Research studies have demonstrated that acupuncture can increase pregnancy success rates when going through IVF and assisted reproductive technology (ART) therapies.12 Current research is promising and mirrors our clinical findings. We also recommend assessing both sides of research looking at all of the details and contributing factors. Below is a summary of two research articles showing the effectiveness of acupuncture to increase pregnancy outcomes.
In 2001, there was a study conducted by Wolfgang E. Paulus to determine the benefit of acupuncture to assist clinical pregnancy rates know as the “German Study" or sometimes referred to as the “Paulus Study” looking at the success rates of the addition of acupuncture to in-vitro fertilization (IVF). This study compares two groups of patients: one receiving acupuncture before and after embryo transfer, and the other as the control group did not receive acupuncture.

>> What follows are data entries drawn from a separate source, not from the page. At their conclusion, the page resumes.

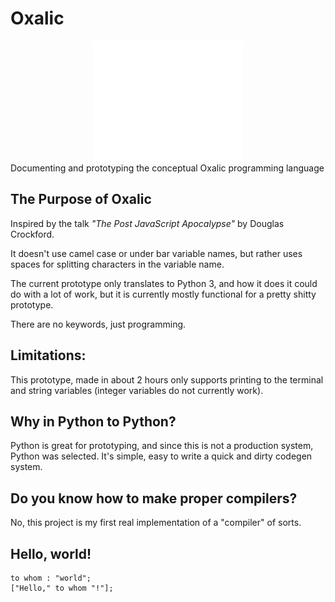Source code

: # Oxalic
<center>
  <img src="assets/ab_Oxalic-04.png" alt="Oxalic logo" width="240">
</center>
Documenting and prototyping the conceptual Oxalic programming language

## The Purpose of Oxalic
Inspired by the talk *"The Post JavaScript Apocalypse"* by Douglas Crockford.

It doesn't use camel case or under bar variable names, but rather uses spaces for splitting characters in the variable name.

The current prototype only translates to Python 3, and how it does it could do with a lot of work, but it is currently mostly functional for a pretty shitty prototype.

There are no keywords, just programming.

## Limitations:
This prototype, made in about 2 hours only supports printing to the terminal and string variables (integer variables do not currently work).

## Why in Python to Python?
Python is great for prototyping, and since this is not a production system, Python was selected. It's simple, easy to write a quick and dirty codegen system.

## Do you know how to make proper compilers?
No, this project is my first real implementation of a "compiler" of sorts.

## Hello, world!
```oxa
to whom : "world";
["Hello," to whom "!"];
```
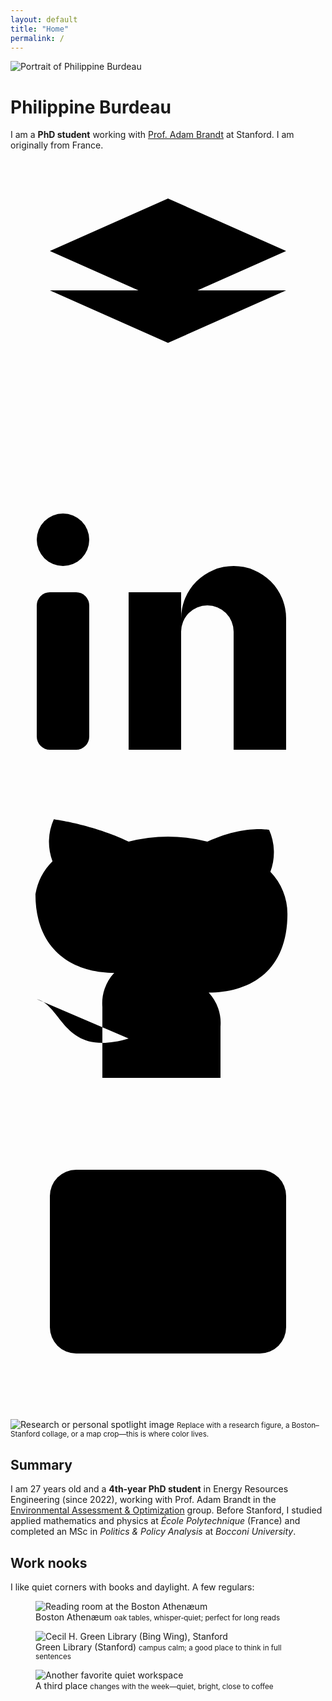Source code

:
 ```yaml
---
layout: default
title: "Home"
permalink: /
---
```


<div class="profile">
  <img class="photo" src="/assets/img/avatar.jpg" alt="Portrait of Philippine Burdeau">
  <div class="identity">
    <h1>Philippine Burdeau</h1>
    <p>I am a <strong><span id="phdYearInline">PhD student</span></strong> working with <a href="https://eao.stanford.edu/" target="_blank" rel="noopener">Prof. Adam Brandt</a> at Stanford. I am originally from France.</p>
    <div class="social">
      <!-- Google Scholar -->
      <a class="icon" href="https://scholar.google.com/citations?user=sJb11sYAAAAJ&hl=fr" aria-label="Google Scholar" target="_blank" rel="noopener">
        <svg viewBox="0 0 24 24" stroke-width="2" stroke-linecap="round" stroke-linejoin="round">
          <path d="M3 7l9-4 9 4-9 4-9-4z" />
          <path d="M21 10l-9 4-9-4" />
          <path d="M12 14v7" />
        </svg>
      </a>
      <!-- LinkedIn -->
      <a class="icon" href="https://www.linkedin.com/in/philippine-burdeau/" aria-label="LinkedIn" target="_blank" rel="noopener">
        <svg viewBox="0 0 24 24" stroke-width="2" stroke-linecap="round" stroke-linejoin="round">
          <rect x="2" y="9" width="4" height="12" rx="1"/>
          <path d="M9 9h4v2a4 4 0 0 1 8 0v10h-4V12a2 2 0 0 0-4 0v9H9z"/>
          <circle cx="4" cy="5" r="2"/>
        </svg>
      </a>
      <!-- GitHub -->
      <a class="icon" href="https://github.com/pburdeau" aria-label="GitHub" target="_blank" rel="noopener">
        <svg viewBox="0 0 24 24" stroke-width="2" stroke-linecap="round" stroke-linejoin="round">
          <path d="M9 19c-5 1.5-5-2.5-7-3m14 6v-3.9a3.4 3.4 0 0 0-.9-2.6c3 0 6-1.5 6-6a4.6 4.6 0 0 0-1.3-3.2 4.2 4.2 0 0 0-.1-3.2S17.8 2.7 15 4a12.1 12.1 0 0 0-6 0C6.3 2.7 3.3 2.3 3.3 2.3a4.2 4.2 0 0 0-.1 3.2A4.6 4.6 0 0 0 1.9 8c0 4.4 3 6 6 6a3.4 3.4 0 0 0-.9 2.6V22"/>
        </svg>
      </a>
      <!-- Email -->
      <a class="icon" href="mailto:pburdeau@stanford.edu" aria-label="Email">
        <svg viewBox="0 0 24 24" stroke-width="2" stroke-linecap="round" stroke-linejoin="round">
          <rect x="3" y="5" width="18" height="14" rx="2"/>
          <path d="M3 7l9 6 9-6"/>
        </svg>
      </a>
    </div>
  </div>

  <div class="spot">
    <img src="/assets/img/spotlight.jpg" alt="Research or personal spotlight image">
    <small>Replace with a research figure, a Boston–Stanford collage, or a map crop—this is where color lives.</small>
  </div>
</div>

<h2 class="section-title">Summary</h2>
<p>I am <span id="age">27</span> years old and a <strong><span id="phdYearText">4th‑year PhD student</span></strong> in Energy Resources Engineering (since 2022), working with Prof. Adam Brandt in the <a href="https://eao.stanford.edu/" target="_blank" rel="noopener">Environmental Assessment & Optimization</a> group. Before Stanford, I studied applied mathematics and physics at <em>École Polytechnique</em> (France) and completed an MSc in <em>Politics & Policy Analysis</em> at <em>Bocconi University</em>.</p>

<h2 class="section-title">Work nooks</h2>
<p>I like quiet corners with books and daylight. A few regulars:</p>

<div class="nooks">
  <figure class="nook">
    <img src="/assets/img/athenaeum.jpg" alt="Reading room at the Boston Athenæum">
    <figcaption>
      Boston Athenæum
      <small>oak tables, whisper‑quiet; perfect for long reads</small>
    </figcaption>
  </figure>
  <figure class="nook">
    <img src="/assets/img/green-library.jpg" alt="Cecil H. Green Library (Bing Wing), Stanford">
    <figcaption>
      Green Library (Stanford)
      <small>campus calm; a good place to think in full sentences</small>
    </figcaption>
  </figure>
  <figure class="nook">
    <img src="/assets/img/third-place.jpg" alt="Another favorite quiet workspace">
    <figcaption>
      A third place
      <small>changes with the week—quiet, bright, close to coffee</small>
    </figcaption>
  </figure>
</div>

<script>
(function(){
  const now = new Date();
  const birth = new Date('1998-02-26T00:00:00');
  let age = now.getFullYear() - birth.getFullYear();
  const mdiff = now.getMonth() - birth.getMonth();
  if (mdiff < 0 || (mdiff === 0 && now.getDate() < birth.getDate())) age--;
  const ageEl = document.getElementById('age'); if (ageEl) ageEl.textContent = age;

  // PhD year since 2022; roll to next academic year on Sep 1
  const y = now.getFullYear();
  const afterSep = now.getMonth() >= 8;
  let yearNum = (y - 2022) + (afterSep ? 1 : 0);
  if (yearNum < 1) yearNum = 1;
  const ord = (n)=>{
    if (n % 10 == 1 && n % 100 != 11) return n + 'st';
    if (n % 10 == 2 && n % 100 != 12) return n + 'nd';
    if (n % 10 == 3 && n % 100 != 13) return n + 'rd';
    return n + 'th';
  };
  const text = ord(yearNum) + '‑year PhD student';
  const t1 = document.getElementById('phdYearInline');
  const t2 = document.getElementById('phdYearText');
  if (t1) t1.textContent = text;
  if (t2) t2.textContent = text;
})();
</script>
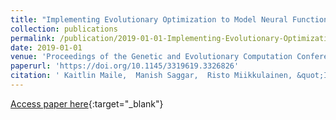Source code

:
 ```yaml
---
title: "Implementing Evolutionary Optimization to Model Neural Functional Connectivity"
collection: publications
permalink: /publication/2019-01-01-Implementing-Evolutionary-Optimization-to-Model-Neural-Functional-Connectivity
date: 2019-01-01
venue: 'Proceedings of the Genetic and Evolutionary Computation Conference Companion'
paperurl: 'https://doi.org/10.1145/3319619.3326826'
citation: ' Kaitlin Maile,  Manish Saggar,  Risto Miikkulainen, &quot;Implementing Evolutionary Optimization to Model Neural Functional Connectivity.&quot; Proceedings of the Genetic and Evolutionary Computation Conference Companion, 2019.'
---
```

[Access paper here](https://doi.org/10.1145/3319619.3326826){:target="_blank"}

This study showed that 42.5% of the patients who included acupuncture experienced clinical pregnancy, compared to 26.3% in the group that did not use acupuncture. In conclusion this provided initial information that acupuncture may be beneficial in improving pregnancy rates by almost 50% while undergoing IVF. This is an important study to show potential benefits of acupuncture and provide a basis for more research. 1
Another study know as the "Swedish Study" looks that the blood flow in the uterine arteries after receiving a series of electro-acupuncture. The findings of this study suggest that a decrease in uterine pulsatility increased blood flow to the uterus increasing the thickness and health of the endometrium lining making it optimal for implantation, thus potentially increasing success of IVF after embryo transfers. 2
Stay tuned for our next post continuing to looking at the success rates and pregnancy outcomes of acupuncture in conjunction with ART therapies.
1 Paulus, W. E., Zhang, M., Strehler, E., El-Danasouri, I., & Sterzik, K. (2002). Influence of acupuncture on the pregnancy rate in patients who undergo assisted reproduction therapy. Fertility And Sterility, 77(4), 721-724.
2 Stener-Victorin, E., Waldenstrom, U., Andersson, S. A., & Wikland, M. (1996). Reduction of blood flow impedance in the uterine arteries of infertile women with electro-acupuncture. Human Reproduction, 11(6), 1314-1317.